Microsoft has signed a similar pact with General Dynamics Itronix and their licensing division took cash from component maker Wistron Corp., in addition to Android backers Veloicty Micro and Onkyo Corp. And now, we learn that Microsoft’s legal rottweilers are after Samsung, the leading Android handset maker, reports Reuters based on local media. Note that Microsoft already has licensing agreements in place with Samsung and LG.
Microsoft Corp has demanded that Samsung Electronics Co Ltd pay $15 for each smartphone handset it makes based on Google Inc’s Android operating system as the software giant has a wide range of patents used in the mobile platform, local media reported on Wednesday. Samsung would likely seek to lower the payment to about $10 in exchange for a deeper alliance with Microsoft for the U.S. company’s Windows platform, the Maeil Business Newspaper quoted unnamed industry officials as saying.
Let’s put it this way: Microsoft is set to make $30 million in Galaxy S 2 royalties alone based on sales of three million Galaxy S II smartphones. That’s a run-rate of twenty million handsets a year, meaning the Samsung deal could be potentially worth a cool $200 million in annual licensing fees on the Galaxy S II smartphone alone.
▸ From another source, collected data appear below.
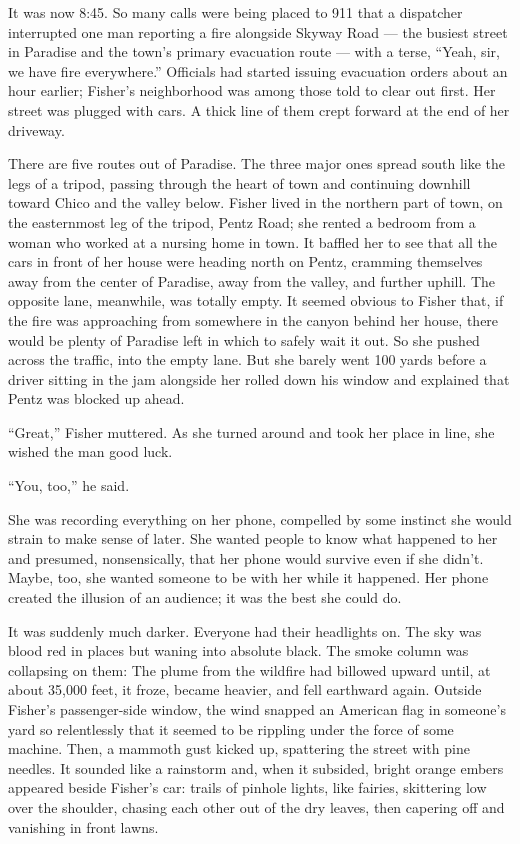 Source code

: It was now 8:45. So many calls were being placed to 911 that a
dispatcher interrupted one man reporting a fire alongside Skyway Road
--- the busiest street in Paradise and the town's primary evacuation
route --- with a terse, ``Yeah, sir, we have fire everywhere.''
Officials had started issuing evacuation orders about an hour earlier;
Fisher's neighborhood was among those told to clear out first. Her
street was plugged with cars. A thick line of them crept forward at the
end of her driveway.

There are five routes out of Paradise. The three major ones spread south
like the legs of a tripod, passing through the heart of town and
continuing downhill toward Chico and the valley below. Fisher lived in
the northern part of town, on the easternmost leg of the tripod, Pentz
Road; she rented a bedroom from a woman who worked at a nursing home in
town. It baffled her to see that all the cars in front of her house were
heading north on Pentz, cramming themselves away from the center of
Paradise, away from the valley, and further uphill. The opposite lane,
meanwhile, was totally empty. It seemed obvious to Fisher that, if the
fire was approaching from somewhere in the canyon behind her house,
there would be plenty of Paradise left in which to safely wait it out.
So she pushed across the traffic, into the empty lane. But she barely
went 100 yards before a driver sitting in the jam alongside her rolled
down his window and explained that Pentz was blocked up ahead.

``Great,'' Fisher muttered. As she turned around and took her place in
line, she wished the man good luck.

``You, too,'' he said.

She was recording everything on her phone, compelled by some instinct
she would strain to make sense of later. She wanted people to know what
happened to her and presumed, nonsensically, that her phone would
survive even if she didn't. Maybe, too, she wanted someone to be with
her while it happened. Her phone created the illusion of an audience; it
was the best she could do.

It was suddenly much darker. Everyone had their headlights on. The sky
was blood red in places but waning into absolute black. The smoke column
was collapsing on them: The plume from the wildfire had billowed upward
until, at about 35,000 feet, it froze, became heavier, and fell
earthward again. Outside Fisher's passenger-side window, the wind
snapped an American flag in someone's yard so relentlessly that it
seemed to be rippling under the force of some machine. Then, a mammoth
gust kicked up, spattering the street with pine needles. It sounded like
a rainstorm and, when it subsided, bright orange embers appeared beside
Fisher's car: trails of pinhole lights, like fairies, skittering low
over the shoulder, chasing each other out of the dry leaves, then
capering off and vanishing in front lawns.

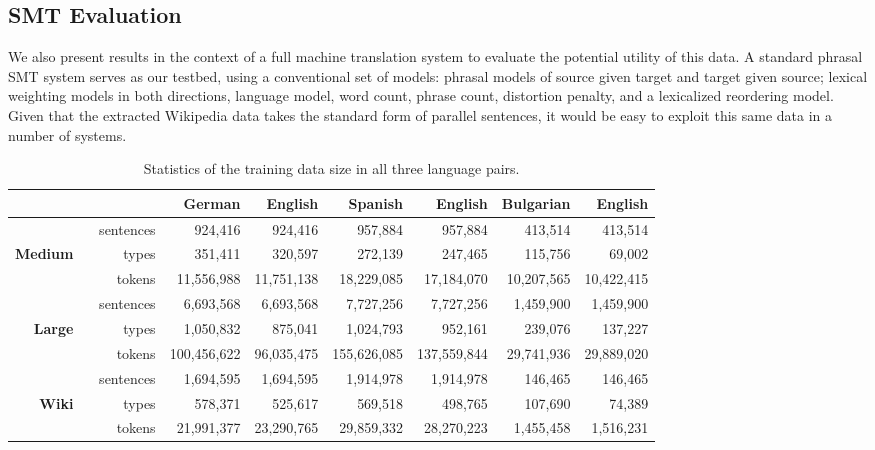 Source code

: \subsection{SMT Evaluation}

We also present results in the context of a full machine translation system
to evaluate the potential utility of this data.  A standard
phrasal SMT system \citep{Koehn03} serves as our testbed, using
a conventional set of models: phrasal models of source given target and
target given source; lexical weighting models in both directions, language
model, word count, phrase count, distortion penalty, and a lexicalized
reordering model.  Given that the extracted Wikipedia data takes the
standard form of parallel sentences, it would be easy to exploit this same
data in a number of systems.

\begin{table*}[ht]
\begin{center}
\begin{tabular}{|rr||r|r||r|r||r|r|}
\hline
      &                & German        & English       & Spanish       & English      & Bulgarian    & English   \\
\hline
      & sentences     & 924,416       & 924,416       & 957,884       & 957,884      & 413,514      & 413,514   \\
\textbf{Medium} \
      & types     & 351,411       & 320,597       & 272,139       & 247,465      & 115,756      & 69,002    \\
      & tokens    & 11,556,988    & 11,751,138    & 18,229,085    & 17,184,070   & 10,207,565   & 10,422,415\\
\hline
      & sentences      & 6,693,568     & 6,693,568     & 7,727,256     & 7,727,256    & 1,459,900    & 1,459,900 \\
\textbf{Large} \
      &      types     & 1,050,832     & 875,041       & 1,024,793     & 952,161      & 239,076      & 137,227   \\
      &      tokens    & 100,456,622   & 96,035,475    & 155,626,085   & 137,559,844  & 29,741,936   & 29,889,020\\
\hline
      & sentences      & 1,694,595     & 1,694,595     & 1,914,978     & 1,914,978    & 146,465      & 146,465   \\
\textbf{Wiki}  \
      &      types     & 578,371       & 525,617       & 569,518       & 498,765      & 107,690      & 74,389    \\
      &      tokens    & 21,991,377    & 23,290,765    & 29,859,332    & 28,270,223   & 1,455,458    & 1,516,231 \\
\hline
\end{tabular}
\end{center}
\caption{Statistics of the training data size in all three language pairs.}
\label{table:mtTrainStats}
\end{table*}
And what happens if an Android vendor does not sign with Microsoft for patent protection?
Microsoft’s legal department wants Android vendors to get the message loud and clear so they took Barnes & Noble to court over patent infringement claims related to the Android-based Nook e-reader. The Windows maker also received a favorable ruling in its ongoing legal spat with Motorola, which Microsoft accuses of infringing its 19 patents with Android software. According to the latest market share figures from comScore for the three-month period between February and May of this year, Samsung was the leading phone brand in the United States, accounting for nearly one fifth (24.8 percent) of all mobile subscribers aged 13 and up.